Friday, April 10th, 2020

A commentary by Dr Felix Flemming from TOMRA Food

The scale of the global food waste problem is staggering. According to reports*, 1.6 billion tons of food are lost or wasted every year, equating to a total value of USD$1.2 trillion being wiped from the supply chain. With one-third of the total amount of food produced globally being misused, the industry needs to look towards innovation and digitisation to combat this ever-growing trend.

Through embracing technology and digitising the food supply chain, a move can be made towards reducing the amount of food waste and loss within the industry. Not only that, but it can also help ensure there are enough resources to sustainably support the future global population.

With the UN’s Sustainable Development Goals setting a target of halving food loss and waste by 2030, I’ve looked at how the digitisation of the supply chain could help decrease global food waste.


The Need For Innovation To Reduce Waste

Although food waste is evident across the entire supply chain, the vast majority comes at the very beginning (during production) and at the very end (during consumption)*. The former of these is more common within developing countries, where the infrastructure is of a poor standard and cannot handle the food thus creating waste, whilst the latter is more pronounced in developed countries with waste being caused by both retailers and consumers.

According to the Boston Consultancy Group (BCG), the amount of food waste created in the supply chain is set to rise 1.9 percent from 2015 to 2030. You may think this is a small rise, but when put into perspective with the current 1.6 billion tonnes wasted every year, this figure will increase by 30.4 million tonnes.

To combat this increase in waste, the food supply chain needs to go under a digital transformation. From production and processing to the retailers themselves, systematic changes are required in food supply chain management to help everyone utilise this precious resource more efficiently and cut back on the amount of waste we’re creating as a society.

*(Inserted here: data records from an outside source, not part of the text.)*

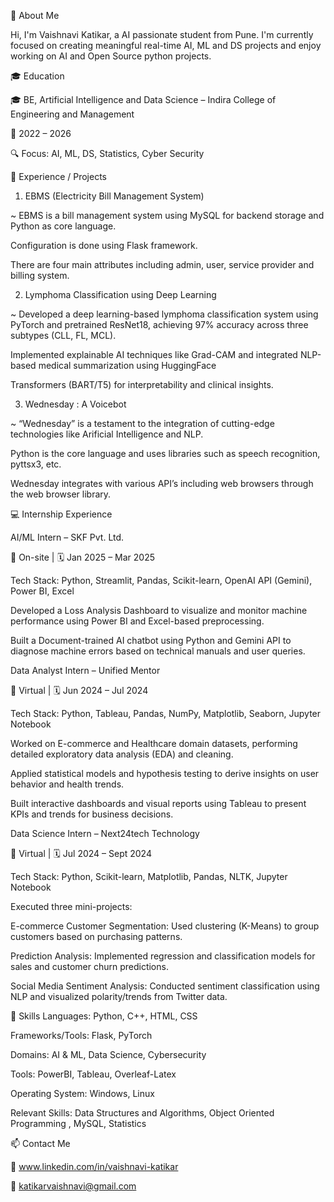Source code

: 👋 About Me

Hi, I'm Vaishnavi Katikar, a AI passionate student from Pune. I'm currently focused on creating meaningful real-time AI, ML and DS projects and enjoy working on AI and Open Source python projects.

🎓 Education

🎓 BE, Artificial Intelligence and Data Science – Indira College of Engineering and Management

📆 2022 – 2026

🔍 Focus: AI, ML, DS, Statistics, Cyber Security

💼 Experience / Projects

1. EBMS (Electricity Bill Management System)
   
~ EBMS is a bill management system using MySQL for backend storage and Python as core language.

  Configuration is done using Flask framework.
  
  There are four main attributes including admin, user, service provider and billing system.
 
2. Lymphoma Classification using Deep Learning
   
~ Developed a deep learning-based lymphoma classification system using PyTorch and pretrained ResNet18, achieving 97% accuracy
  across three subtypes (CLL, FL, MCL).
  
  Implemented explainable AI techniques like Grad-CAM and integrated NLP-based medical summarization using HuggingFace
  
  Transformers (BART/T5) for interpretability and clinical insights.

 3. Wednesday : A Voicebot
    
~ “Wednesday” is a testament to the integration of cutting-edge technologies like Arificial Intelligence and NLP.

  Python is the core language and uses libraries such as speech recognition, pyttsx3, etc.
  
  Wednesday integrates with various API’s including web browsers through the web browser library. 
 

💻 Internship Experience

AI/ML Intern – SKF Pvt. Ltd.

📍 On-site | 🗓️ Jan 2025 – Mar 2025

Tech Stack: Python, Streamlit, Pandas, Scikit-learn, OpenAI API (Gemini), Power BI, Excel

Developed a Loss Analysis Dashboard to visualize and monitor machine performance using Power BI and Excel-based preprocessing.

Built a Document-trained AI chatbot using Python and Gemini API to diagnose machine errors based on technical manuals and user queries.

Data Analyst Intern – Unified Mentor

📍 Virtual | 🗓️ Jun 2024 – Jul 2024

Tech Stack: Python, Tableau, Pandas, NumPy, Matplotlib, Seaborn, Jupyter Notebook

Worked on E-commerce and Healthcare domain datasets, performing detailed exploratory data analysis (EDA) and cleaning.

Applied statistical models and hypothesis testing to derive insights on user behavior and health trends.

Built interactive dashboards and visual reports using Tableau to present KPIs and trends for business decisions.

Data Science Intern – Next24tech Technology

📍 Virtual | 🗓️ Jul 2024 – Sept 2024

Tech Stack: Python, Scikit-learn, Matplotlib, Pandas, NLTK, Jupyter Notebook

Executed three mini-projects:

E-commerce Customer Segmentation: Used clustering (K-Means) to group customers based on purchasing patterns.

Prediction Analysis: Implemented regression and classification models for sales and customer churn predictions.

Social Media Sentiment Analysis: Conducted sentiment classification using NLP and visualized polarity/trends from Twitter data.


🧠 Skills
Languages: Python, C++, HTML, CSS

Frameworks/Tools: Flask, PyTorch

Domains: AI & ML, Data Science, Cybersecurity

Tools: PowerBI, Tableau, Overleaf-Latex

Operating System: Windows, Linux 

Relevant Skills: Data Structures and Algorithms, Object Oriented Programming , MySQL, Statistics


📫 Contact Me

🔗 www.linkedin.com/in/vaishnavi-katikar

📧 katikarvaishnavi@gmail.com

Utilising IoT In The Supply Chain

By having better levels of communication across the supply chain, the amount of food waste produced can be reduced. Each aspect of the supply chain must be in constant contact with one another to ensure our resources are managed efficiently.

This is where the Internet of Things (IoT) can support and improve supply chain efficiencies. Based on having interconnected and interrelated systems and processes, IoT allows each aspects of the food industry to have access to key data around the supply, production and management of produce—all of which can help reduce the amount of waste created. Without the wider adoption of IoT in the food supply chain, the levels of food waste could increase by 50-90 percent* as a result of several combined factors, such as the increase in food demand due to the ever-growing population.

By allowing all stakeholders within the supply chain access to key data shared across integrated systems, processes can be optimised further along in the chain to maximise how the produce is handled. For example, a bad batch of apples with a high percentage of internal browning would require a specific equipment set up and would need to be fine-tuned to ensure the maximum value can be extracted from the apples. It is believed that having this connectivity could save the supply chain up to USD$60 billion in waste.

Through having this pre-warning of any information regarding a batch of produce, farmers can not only optimise their yields by reducing the risk of waste, but other stakeholders can also plan accordingly to try and prevent the cause of waste.

Having this ability to share data through IoT can also help reduce waste from a consumer standpoint. Retailers could use the real-time data in stores to showcase when the produce was harvested or picked and offer insights into the projected “sell by” date. This can educate consumers further on how long they have to eat the produce, thus helping reduce food waste through the implementation of technology.


Using Innovation To Improve Current Infrastructure

As well as utilising IoT, the supply chain can also use digitisation to help improve the infrastructure it currently has in place.

Cold chain plays a huge role in the food industry creating waste, mainly due to poor infrastructure— in India, for example, USD$14 billion is lost every year through poor cold chain facilities*. However, implementing innovative and efficient systems can go a long way in addressing the food waste issue—particularly in developing markets. By deploying more advanced cold chain solutions within the emerging markets which share the data across the supply chain through IoT, it could prevent large-scale food loss and waste.

The conditions can also change in cold storage, and temperature affects many sorting technologies, so the ability to link cold storage sensors to packing equipment can enhance performance.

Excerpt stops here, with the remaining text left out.